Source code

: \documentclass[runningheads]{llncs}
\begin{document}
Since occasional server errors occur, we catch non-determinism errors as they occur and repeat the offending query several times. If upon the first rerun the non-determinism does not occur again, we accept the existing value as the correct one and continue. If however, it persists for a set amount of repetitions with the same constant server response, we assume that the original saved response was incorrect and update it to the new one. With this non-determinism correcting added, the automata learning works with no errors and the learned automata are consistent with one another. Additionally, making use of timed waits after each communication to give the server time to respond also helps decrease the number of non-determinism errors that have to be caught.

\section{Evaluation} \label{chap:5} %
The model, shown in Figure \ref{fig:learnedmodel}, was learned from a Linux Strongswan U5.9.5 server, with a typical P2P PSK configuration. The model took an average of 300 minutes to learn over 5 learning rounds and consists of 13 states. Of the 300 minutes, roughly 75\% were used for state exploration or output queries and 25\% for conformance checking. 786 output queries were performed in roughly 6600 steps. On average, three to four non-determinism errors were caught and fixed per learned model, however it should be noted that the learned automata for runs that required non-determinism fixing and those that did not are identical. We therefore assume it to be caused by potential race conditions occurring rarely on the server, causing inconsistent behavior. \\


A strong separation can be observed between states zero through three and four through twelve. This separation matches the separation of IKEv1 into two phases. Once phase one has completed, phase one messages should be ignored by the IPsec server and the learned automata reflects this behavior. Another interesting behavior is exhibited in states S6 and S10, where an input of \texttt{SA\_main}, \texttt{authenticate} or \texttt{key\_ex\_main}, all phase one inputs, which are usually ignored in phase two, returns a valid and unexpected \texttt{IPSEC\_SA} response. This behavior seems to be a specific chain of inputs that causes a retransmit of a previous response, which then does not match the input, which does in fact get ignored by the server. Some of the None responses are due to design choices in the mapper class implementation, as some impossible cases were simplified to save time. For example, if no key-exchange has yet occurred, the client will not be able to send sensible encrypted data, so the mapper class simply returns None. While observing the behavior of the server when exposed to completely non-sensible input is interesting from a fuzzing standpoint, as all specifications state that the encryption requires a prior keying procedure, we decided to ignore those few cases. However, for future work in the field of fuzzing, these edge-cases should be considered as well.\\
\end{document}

▶ **ACTION ITEM**: The records need to be reproduced in their entirety, word for word.

▶ **ANSWER SPACE**:
Source code

: \documentclass[runningheads]{llncs}
\begin{document}
Since occasional server errors occur, we catch non-determinism errors as they occur and repeat the offending query several times. If upon the first rerun the non-determinism does not occur again, we accept the existing value as the correct one and continue. If however, it persists for a set amount of repetitions with the same constant server response, we assume that the original saved response was incorrect and update it to the new one. With this non-determinism correcting added, the automata learning works with no errors and the learned automata are consistent with one another. Additionally, making use of timed waits after each communication to give the server time to respond also helps decrease the number of non-determinism errors that have to be caught.

\section{Evaluation} \label{chap:5} %
The model, shown in Figure \ref{fig:learnedmodel}, was learned from a Linux Strongswan U5.9.5 server, with a typical P2P PSK configuration. The model took an average of 300 minutes to learn over 5 learning rounds and consists of 13 states. Of the 300 minutes, roughly 75\% were used for state exploration or output queries and 25\% for conformance checking. 786 output queries were performed in roughly 6600 steps. On average, three to four non-determinism errors were caught and fixed per learned model, however it should be noted that the learned automata for runs that required non-determinism fixing and those that did not are identical. We therefore assume it to be caused by potential race conditions occurring rarely on the server, causing inconsistent behavior. \\


A strong separation can be observed between states zero through three and four through twelve. This separation matches the separation of IKEv1 into two phases. Once phase one has completed, phase one messages should be ignored by the IPsec server and the learned automata reflects this behavior. Another interesting behavior is exhibited in states S6 and S10, where an input of \texttt{SA\_main}, \texttt{authenticate} or \texttt{key\_ex\_main}, all phase one inputs, which are usually ignored in phase two, returns a valid and unexpected \texttt{IPSEC\_SA} response. This behavior seems to be a specific chain of inputs that causes a retransmit of a previous response, which then does not match the input, which does in fact get ignored by the server. Some of the None responses are due to design choices in the mapper class implementation, as some impossible cases were simplified to save time. For example, if no key-exchange has yet occurred, the client will not be able to send sensible encrypted data, so the mapper class simply returns None. While observing the behavior of the server when exposed to completely non-sensible input is interesting from a fuzzing standpoint, as all specifications state that the encryption requires a prior keying procedure, we decided to ignore those few cases. However, for future work in the field of fuzzing, these edge-cases should be considered as well.\\
\end{document}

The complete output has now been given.